Coventry Transport Museum, Coventry
This museum tells the story of transport through the ages. It has everything from retro red London buses to formula 1 exhibits. There is loads to see and even if you don’t think that you are a car enthusiast you can still be guaranteed to find something to interest you. It’s a great way of looking back at how transport has evolved in such a short space of human history and to look back with nostalgia at what cars and buses used to look like in the good old days.
Yorkshire Sculpture Park, Wakefield
The Sculpture Park is a lovely place to stroll around. Try to visit on a nice sunny day to make the most of the outdoor section which is full of delights. Whether or not you are a fan of sculpture, the sheer variety of the pieces on display will mean that you are bound to find something which really appeals to you. You will also undoubtedly see some rather bizarre sculptures but this just adds to the overall experience. There is quite a bit of walking, but there are benches dotted throughout the park where you can take a rest if necessary.
Blaise Castle House Museum, Bristol
This fascinating museum will take you on a trip through time, showing you how people’s lifestyles have changed over the years, how household chores have evolved and even the kinds of toys that children used to play with. Discover how cooking, cleaning and washing have been made easier over the last 300 years by a whole host of incredible contraptions on display. The Victorian School Room will transport you back to a 19th century classroom to see how learning has changed over the years.
British Museum, London
When it comes to variety, the British Museum has got to be one of the best museums in the country. With exhibits from all over the world and from periods all through history, a visit to the British Museum is like taking a trip back in time and around the world all at once. You can get completely lost in room after room of history and culture told through objects and exhibits. Definitely set aside a whole day to fully explore the museum. There are also free tours of certain exhibits on offer, where expert volunteer guides will talk you through the meaning of different objects and really help bring them to life.
Imperial War Museum, London
It can get quite busy, especially on rainy days, so in order to get the best view of the exhibits and displays it is probably best to go earlier rather than later. There is a huge amount of information displayed about a wide range of 20th century conflicts and there is almost too much to take in on a single trip. The Holocaust exhibition is extremely moving, but does contain some graphic images and information so is probably not appropriate if you plan to take young children with you. The aeroplanes suspended from the roof are spectacular and definitely a highlight.
Bank of England Museum, London
If you don’t have much time then the Bank of England Museum is a good option as it is not as large or extensive as most of the other museums in London.
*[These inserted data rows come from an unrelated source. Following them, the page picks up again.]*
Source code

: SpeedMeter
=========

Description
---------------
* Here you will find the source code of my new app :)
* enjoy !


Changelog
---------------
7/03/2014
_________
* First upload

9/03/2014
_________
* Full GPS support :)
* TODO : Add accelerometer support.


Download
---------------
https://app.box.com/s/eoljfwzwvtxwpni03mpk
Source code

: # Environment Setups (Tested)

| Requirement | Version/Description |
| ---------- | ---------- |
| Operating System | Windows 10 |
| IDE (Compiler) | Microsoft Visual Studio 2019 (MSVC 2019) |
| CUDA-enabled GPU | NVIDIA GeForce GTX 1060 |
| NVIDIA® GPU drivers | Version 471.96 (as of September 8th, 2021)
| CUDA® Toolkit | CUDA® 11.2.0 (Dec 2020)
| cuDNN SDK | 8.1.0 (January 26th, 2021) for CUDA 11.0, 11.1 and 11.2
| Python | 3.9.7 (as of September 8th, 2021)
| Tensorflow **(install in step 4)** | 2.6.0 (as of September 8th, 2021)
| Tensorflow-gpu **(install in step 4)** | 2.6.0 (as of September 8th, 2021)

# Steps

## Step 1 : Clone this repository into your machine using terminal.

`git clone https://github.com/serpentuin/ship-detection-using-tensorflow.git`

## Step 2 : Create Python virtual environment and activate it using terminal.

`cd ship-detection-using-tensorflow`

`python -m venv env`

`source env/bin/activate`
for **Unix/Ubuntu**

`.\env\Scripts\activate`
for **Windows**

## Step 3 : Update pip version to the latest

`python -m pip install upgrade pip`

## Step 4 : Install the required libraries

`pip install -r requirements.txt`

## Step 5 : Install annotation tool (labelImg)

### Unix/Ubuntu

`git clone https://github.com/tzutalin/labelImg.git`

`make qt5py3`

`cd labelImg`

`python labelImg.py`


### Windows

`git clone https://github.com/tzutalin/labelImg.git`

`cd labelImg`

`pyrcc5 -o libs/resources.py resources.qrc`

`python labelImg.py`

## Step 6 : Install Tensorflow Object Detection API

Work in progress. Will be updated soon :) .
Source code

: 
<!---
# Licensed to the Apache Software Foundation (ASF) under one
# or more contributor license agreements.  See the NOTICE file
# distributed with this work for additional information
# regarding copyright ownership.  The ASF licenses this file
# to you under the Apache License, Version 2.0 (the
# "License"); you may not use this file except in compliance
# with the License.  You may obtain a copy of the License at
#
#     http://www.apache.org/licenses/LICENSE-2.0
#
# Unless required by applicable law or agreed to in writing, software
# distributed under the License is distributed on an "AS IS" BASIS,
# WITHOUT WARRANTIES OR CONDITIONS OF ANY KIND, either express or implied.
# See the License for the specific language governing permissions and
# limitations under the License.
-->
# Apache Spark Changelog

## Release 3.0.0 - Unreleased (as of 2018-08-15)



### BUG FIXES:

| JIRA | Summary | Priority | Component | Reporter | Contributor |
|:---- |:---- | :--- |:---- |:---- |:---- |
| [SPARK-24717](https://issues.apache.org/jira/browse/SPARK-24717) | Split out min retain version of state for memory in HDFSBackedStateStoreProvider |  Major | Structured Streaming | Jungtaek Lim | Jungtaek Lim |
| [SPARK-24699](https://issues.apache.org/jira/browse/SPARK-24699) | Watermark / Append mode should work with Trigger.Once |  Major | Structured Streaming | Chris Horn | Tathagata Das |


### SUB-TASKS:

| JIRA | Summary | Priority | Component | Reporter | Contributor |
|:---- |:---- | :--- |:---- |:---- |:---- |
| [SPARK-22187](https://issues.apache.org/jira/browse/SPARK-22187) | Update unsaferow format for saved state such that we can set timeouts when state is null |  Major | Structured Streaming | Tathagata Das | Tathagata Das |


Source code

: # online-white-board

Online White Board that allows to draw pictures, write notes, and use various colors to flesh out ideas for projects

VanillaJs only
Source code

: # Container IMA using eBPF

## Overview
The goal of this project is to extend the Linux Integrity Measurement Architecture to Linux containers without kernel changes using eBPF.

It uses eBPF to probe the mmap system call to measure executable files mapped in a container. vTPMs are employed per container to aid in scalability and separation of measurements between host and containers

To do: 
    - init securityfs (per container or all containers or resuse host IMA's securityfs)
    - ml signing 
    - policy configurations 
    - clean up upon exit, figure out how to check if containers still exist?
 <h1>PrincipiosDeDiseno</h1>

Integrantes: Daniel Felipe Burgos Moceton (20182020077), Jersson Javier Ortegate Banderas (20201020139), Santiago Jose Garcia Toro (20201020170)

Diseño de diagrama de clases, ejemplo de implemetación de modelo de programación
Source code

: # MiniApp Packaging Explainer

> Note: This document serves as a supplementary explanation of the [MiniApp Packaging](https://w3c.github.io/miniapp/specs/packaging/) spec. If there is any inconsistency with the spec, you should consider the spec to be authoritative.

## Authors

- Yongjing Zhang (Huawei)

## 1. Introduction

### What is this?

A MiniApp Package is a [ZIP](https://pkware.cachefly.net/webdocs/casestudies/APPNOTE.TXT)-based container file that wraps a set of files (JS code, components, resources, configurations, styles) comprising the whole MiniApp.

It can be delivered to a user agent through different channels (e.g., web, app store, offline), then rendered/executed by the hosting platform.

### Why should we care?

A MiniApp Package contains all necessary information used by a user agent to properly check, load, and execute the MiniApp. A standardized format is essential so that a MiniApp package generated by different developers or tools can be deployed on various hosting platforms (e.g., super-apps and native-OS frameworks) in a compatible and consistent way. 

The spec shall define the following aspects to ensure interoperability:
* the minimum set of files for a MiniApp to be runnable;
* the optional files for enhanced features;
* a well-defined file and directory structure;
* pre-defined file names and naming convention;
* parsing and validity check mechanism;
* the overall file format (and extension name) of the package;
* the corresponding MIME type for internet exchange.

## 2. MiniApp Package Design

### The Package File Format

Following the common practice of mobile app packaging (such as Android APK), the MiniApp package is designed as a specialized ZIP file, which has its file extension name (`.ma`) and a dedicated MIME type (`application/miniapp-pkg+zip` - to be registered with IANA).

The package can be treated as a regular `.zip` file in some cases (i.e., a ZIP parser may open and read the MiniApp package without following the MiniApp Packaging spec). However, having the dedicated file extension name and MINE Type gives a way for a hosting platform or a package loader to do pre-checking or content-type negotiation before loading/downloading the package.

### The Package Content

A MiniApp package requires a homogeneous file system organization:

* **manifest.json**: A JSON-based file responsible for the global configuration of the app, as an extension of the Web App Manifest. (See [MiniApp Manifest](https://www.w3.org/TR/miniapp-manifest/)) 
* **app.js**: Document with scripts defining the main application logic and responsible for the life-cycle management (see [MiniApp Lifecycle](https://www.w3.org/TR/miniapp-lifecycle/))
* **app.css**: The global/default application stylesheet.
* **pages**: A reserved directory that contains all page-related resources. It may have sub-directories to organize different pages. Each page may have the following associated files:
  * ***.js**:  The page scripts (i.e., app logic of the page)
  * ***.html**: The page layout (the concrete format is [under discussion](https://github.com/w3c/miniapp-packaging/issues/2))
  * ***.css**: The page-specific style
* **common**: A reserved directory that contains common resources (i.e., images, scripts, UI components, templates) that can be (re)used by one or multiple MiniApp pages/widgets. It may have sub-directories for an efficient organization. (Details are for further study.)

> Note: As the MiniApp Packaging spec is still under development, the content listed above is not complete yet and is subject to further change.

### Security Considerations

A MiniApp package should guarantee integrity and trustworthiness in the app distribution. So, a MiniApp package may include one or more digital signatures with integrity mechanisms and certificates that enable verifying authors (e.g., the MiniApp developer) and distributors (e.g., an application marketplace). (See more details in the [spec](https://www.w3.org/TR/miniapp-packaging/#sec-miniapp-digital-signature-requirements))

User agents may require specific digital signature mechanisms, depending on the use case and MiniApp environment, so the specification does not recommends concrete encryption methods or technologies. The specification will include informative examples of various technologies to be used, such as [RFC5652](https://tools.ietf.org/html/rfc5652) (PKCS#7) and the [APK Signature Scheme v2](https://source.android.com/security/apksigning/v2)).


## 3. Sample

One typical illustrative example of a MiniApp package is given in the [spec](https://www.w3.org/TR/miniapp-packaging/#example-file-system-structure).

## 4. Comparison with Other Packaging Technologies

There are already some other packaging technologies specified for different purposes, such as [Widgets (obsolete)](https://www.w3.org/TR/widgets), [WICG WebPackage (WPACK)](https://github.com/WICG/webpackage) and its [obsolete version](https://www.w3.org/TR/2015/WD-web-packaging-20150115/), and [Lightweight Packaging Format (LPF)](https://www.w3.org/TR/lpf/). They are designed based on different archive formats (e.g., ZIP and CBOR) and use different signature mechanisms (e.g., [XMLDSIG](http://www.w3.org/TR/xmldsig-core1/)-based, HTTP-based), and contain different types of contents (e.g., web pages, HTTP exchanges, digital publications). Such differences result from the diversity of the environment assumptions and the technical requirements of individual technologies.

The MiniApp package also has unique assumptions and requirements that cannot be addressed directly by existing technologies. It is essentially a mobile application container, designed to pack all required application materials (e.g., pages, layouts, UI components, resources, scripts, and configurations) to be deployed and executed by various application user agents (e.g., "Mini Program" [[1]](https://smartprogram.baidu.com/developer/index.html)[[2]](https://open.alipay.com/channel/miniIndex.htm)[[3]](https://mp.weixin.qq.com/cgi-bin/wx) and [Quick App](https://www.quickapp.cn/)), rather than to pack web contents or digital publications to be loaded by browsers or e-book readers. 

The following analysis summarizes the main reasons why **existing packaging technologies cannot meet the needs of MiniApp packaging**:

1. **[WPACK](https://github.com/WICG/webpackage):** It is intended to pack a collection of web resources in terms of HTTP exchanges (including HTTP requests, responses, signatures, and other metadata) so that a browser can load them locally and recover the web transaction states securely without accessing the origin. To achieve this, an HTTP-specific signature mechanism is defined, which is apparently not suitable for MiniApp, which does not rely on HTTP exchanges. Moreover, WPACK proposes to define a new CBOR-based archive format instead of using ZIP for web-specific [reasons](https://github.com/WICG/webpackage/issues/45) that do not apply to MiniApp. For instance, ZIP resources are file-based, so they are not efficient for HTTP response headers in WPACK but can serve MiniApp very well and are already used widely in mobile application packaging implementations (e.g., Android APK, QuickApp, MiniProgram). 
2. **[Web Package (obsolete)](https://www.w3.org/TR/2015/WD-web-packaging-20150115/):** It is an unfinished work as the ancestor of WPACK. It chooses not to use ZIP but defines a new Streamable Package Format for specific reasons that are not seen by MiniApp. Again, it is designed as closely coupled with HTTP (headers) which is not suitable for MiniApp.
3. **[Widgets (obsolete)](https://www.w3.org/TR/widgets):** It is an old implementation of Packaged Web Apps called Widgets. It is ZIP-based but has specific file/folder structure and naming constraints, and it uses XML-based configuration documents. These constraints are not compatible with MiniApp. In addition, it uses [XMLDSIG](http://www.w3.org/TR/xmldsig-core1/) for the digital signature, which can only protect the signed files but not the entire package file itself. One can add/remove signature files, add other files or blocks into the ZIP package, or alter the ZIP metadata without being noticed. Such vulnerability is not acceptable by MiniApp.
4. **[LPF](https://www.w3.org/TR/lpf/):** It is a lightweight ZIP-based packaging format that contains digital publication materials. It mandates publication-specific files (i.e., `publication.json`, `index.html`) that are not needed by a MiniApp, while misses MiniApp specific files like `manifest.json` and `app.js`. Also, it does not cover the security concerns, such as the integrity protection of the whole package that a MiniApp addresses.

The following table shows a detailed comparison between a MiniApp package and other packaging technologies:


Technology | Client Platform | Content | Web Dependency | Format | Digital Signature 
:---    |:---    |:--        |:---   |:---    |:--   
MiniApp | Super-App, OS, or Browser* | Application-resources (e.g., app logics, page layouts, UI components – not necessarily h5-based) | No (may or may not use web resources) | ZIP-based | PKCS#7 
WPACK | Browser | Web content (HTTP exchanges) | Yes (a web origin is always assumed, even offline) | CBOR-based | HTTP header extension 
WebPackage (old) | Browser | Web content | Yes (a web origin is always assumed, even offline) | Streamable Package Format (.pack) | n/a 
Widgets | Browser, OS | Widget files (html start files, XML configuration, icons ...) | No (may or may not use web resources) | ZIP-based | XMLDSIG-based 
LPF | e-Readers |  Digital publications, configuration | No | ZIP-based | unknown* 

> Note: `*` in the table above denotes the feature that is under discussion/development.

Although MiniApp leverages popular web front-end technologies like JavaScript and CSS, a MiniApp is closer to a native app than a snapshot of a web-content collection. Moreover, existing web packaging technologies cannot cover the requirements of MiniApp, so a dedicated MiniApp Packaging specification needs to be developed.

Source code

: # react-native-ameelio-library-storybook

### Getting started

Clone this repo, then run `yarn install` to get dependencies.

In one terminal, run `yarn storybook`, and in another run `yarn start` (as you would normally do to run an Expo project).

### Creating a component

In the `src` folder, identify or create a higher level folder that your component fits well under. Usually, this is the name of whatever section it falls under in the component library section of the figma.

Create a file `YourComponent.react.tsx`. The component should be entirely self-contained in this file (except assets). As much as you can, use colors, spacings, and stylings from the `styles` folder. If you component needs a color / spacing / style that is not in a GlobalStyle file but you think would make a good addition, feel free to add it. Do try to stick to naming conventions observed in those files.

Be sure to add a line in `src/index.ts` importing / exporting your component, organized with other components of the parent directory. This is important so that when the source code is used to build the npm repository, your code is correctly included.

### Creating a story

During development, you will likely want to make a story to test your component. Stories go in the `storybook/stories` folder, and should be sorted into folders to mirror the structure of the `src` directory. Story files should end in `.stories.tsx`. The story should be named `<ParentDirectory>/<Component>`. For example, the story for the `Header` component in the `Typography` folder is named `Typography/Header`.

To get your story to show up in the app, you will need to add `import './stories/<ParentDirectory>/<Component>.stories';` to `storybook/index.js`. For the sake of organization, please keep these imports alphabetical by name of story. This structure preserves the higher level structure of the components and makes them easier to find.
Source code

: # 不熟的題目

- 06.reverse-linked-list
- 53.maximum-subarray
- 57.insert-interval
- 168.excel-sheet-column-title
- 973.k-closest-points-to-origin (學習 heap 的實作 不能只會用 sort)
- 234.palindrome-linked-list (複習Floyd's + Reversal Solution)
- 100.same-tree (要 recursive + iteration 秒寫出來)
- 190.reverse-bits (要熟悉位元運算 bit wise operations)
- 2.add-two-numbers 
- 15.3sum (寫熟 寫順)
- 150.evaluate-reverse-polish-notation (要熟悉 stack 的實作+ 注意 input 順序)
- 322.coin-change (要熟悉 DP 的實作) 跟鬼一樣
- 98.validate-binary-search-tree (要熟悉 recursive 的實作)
It is still really interesting and features exhibits which calculate how much quantities of money from years ago would be worth today when taking inflation into consideration. You can also have the chance to lift up a gold bar to see how heavy it is. The museum also, perhaps most importantly, explains the history of the Bank of England as an institution and follows its journey from foundation in 1694 to the role it plays in the economy today.
Natural History Museum
The Natural History Museum is one of the most famous in London, and with good reason. It is home to the famous life–size model of the gigantic blue whale and a huge range of replica skeletons in the Dinosaurs Gallery. You will be able to enjoy looking at stuffed examples of some of the most interesting animals on the planet and explore interactive displays to learn all about our solar system and the Earth’s place in the universe. You can easily spend an entire day wandering through the vast halls of the Natural History Museum and will discover facts which you would never have believed could possibly be true.
Tate Modern, London
The Tate Modern will always have something to surprise you. As well as being home to such an extensive collection of impressive masterpieces and some of the most innovative and ground-breaking pieces of art from the last century, it also houses some of the most wonderfully weird exhibitions in contemporary art. On one trip you may be faced with a brick wall or a plain grey canvas, on another you could be confronted with an unmade bed or a tin of human excrement. You literally never know what will be waiting behind those doors so be prepared to be impressed and shocked in equal measure.
V&A Museum of Childhood, London
Everyone has heard of the Victoria and Albert Museum, but its sister museum, the V&A Museum of Childhood, is often overlooked. This is a shame because it is home to some of the most intricate toys dating back to the 17th Century. The dolls houses are beautiful and will be the envy of girls of all ages. A visit to the V&A Museum of Childhood is a wonderfully nostalgic experience. You will be able to see the oldest surviving example of a rocking horse and will also be reunited with some of your own childhood favourites, as exhibits include toys from periods of time right up to the present day.